*** Begin section ***

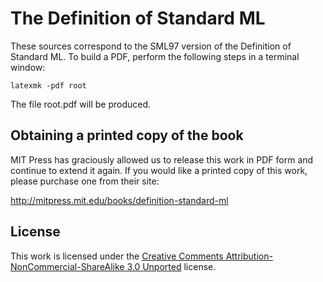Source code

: The Definition of Standard ML
==========

These sources correspond to the SML97 version of the Definition of
Standard ML. To build a PDF, perform the following steps in a terminal window:
```
latexmk -pdf root
```

The file root.pdf will be produced.

## Obtaining a printed copy of the book

MIT Press has graciously allowed us to release this work in PDF form and
continue to extend it again. If you would like a printed copy of this work,
please purchase one from their site:

http://mitpress.mit.edu/books/definition-standard-ml

## License

This work is licensed under the [Creative Comments
Attribution-NonCommercial-ShareAlike 3.0
Unported](http://creativecommons.org/licenses/by-nc-sa/3.0/) license.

*** End section ***

Restate only the lines running from the start of the material above through the line containing "please purchase one", ends included. No pictures.

Source code

: The Definition of Standard ML
==========

These sources correspond to the SML97 version of the Definition of
Standard ML. To build a PDF, perform the following steps in a terminal window:
```
latexmk -pdf root
```

The file root.pdf will be produced.

## Obtaining a printed copy of the book

MIT Press has graciously allowed us to release this work in PDF form and
continue to extend it again. If you would like a printed copy of this work,
please purchase one from their site:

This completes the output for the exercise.